Allerd­ings: In Fällen, in denen der Arbeit­nehmer ohne aus­drück­liche oder zumin­d­est kon­klu­dente Weisung des Arbeit­ge­bers – also rein aus innerem, frei­willigem Antrieb – tätig wird, dürfte in aller Regel wed­er ein Ver­stoß gegen das ArbZG vor­liegen noch eine Vergü­tungspflicht entste­hen. Prob­lema­tisch ist jedoch, wann der Arbeit­nehmer von ein­er kon­klu­den­ten Arbeitsweisung aus­ge­hen darf. Hin­weis kann z.B. das Aus­maß der zeitlichen Beanspruchung sein, etwa, wenn das Arbeit­spen­sum anders gar nicht zu schaf­fen ist, oder eine entsprechende Erwartung­shal­tung des Vorge­set­zten kom­mu­niziert wurde.

Um neg­a­tive Fol­gen für alle Beteiligten abzuwen­den, wird von Arbeit­ge­ber­seite zu den unter­schiedlich­sten Maß­nah­men gegrif­f­en: der Kat­a­log reicht von Appellen an die Eigen­ver­ant­wor­tung der Mitar­beit­er, über die Aus­gabe von Richtlin­ien zur Nutzung von mobilen Endgeräten, den Abschluss von Betrieb­svere­in­barun­gen bis hin zum drastis­chen Abschal­ten des Servers nach Feier­abend.

Die Studie des Human Resources Com­pe­tence Cen­ter der Hochschule Pforzheim zeigte jedoch, dass diese Regeln fak­tisch oft nicht gelebt wer­den: Die Anzahl der gemesse­nen Störun­gen in der arbeits­freien Zeit durch E‑Mails ist in den Unternehmen, unab­hängig davon, ob Regelun­gen aufgestellt wur­den oder nicht, in etwa gle­ich.
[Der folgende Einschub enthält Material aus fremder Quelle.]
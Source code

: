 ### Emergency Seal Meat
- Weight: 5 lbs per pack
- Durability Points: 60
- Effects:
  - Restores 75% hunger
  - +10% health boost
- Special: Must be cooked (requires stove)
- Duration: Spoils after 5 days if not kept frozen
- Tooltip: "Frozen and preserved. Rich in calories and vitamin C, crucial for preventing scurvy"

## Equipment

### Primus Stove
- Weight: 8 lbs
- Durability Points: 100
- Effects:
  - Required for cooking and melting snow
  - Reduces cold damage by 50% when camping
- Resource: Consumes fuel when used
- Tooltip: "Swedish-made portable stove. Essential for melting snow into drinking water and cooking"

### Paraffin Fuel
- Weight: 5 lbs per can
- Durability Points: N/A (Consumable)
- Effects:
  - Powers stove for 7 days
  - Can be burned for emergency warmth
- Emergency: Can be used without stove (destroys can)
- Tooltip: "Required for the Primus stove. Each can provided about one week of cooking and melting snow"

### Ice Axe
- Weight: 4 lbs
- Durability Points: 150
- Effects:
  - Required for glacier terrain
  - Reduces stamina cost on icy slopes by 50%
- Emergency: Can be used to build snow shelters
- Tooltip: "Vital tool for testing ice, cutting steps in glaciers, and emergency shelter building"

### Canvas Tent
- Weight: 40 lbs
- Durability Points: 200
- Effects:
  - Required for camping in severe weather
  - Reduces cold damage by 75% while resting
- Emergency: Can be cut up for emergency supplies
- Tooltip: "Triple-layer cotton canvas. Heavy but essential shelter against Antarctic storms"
Möglicher­weise lässt dies den Schluss zu, dass die Mitar­beit­er die Regeln als Bevor­mundung betra­cht­en, sie im Gegen­zug erwarten, dass es der Arbeit­ge­ber auch duldet, wenn pri­vate E‑Mails während der Arbeit­szeit miterledigt wer­den.

Die Ten­denz zur Ent­gren­zung von Pri­vatem und Beru­flichem lässt sich nicht überse­hen. Die Frage, ob die arbeit­srechtlichen Regelun­gen und ins­beson­dere das ArbZG noch zeit­gemäß sind, drängt sich auf. Allerd­ings sind Arbeit­ge­ber mit Hin­blick auf die geschilderte Prob­lematik den­noch gut berat­en, klare Regelun­gen zur ständi­gen Erre­ich­barkeit der Arbeit­nehmer aufzustellen, und nicht auf eine Lösung durch den Geset­zge­ber zu warten.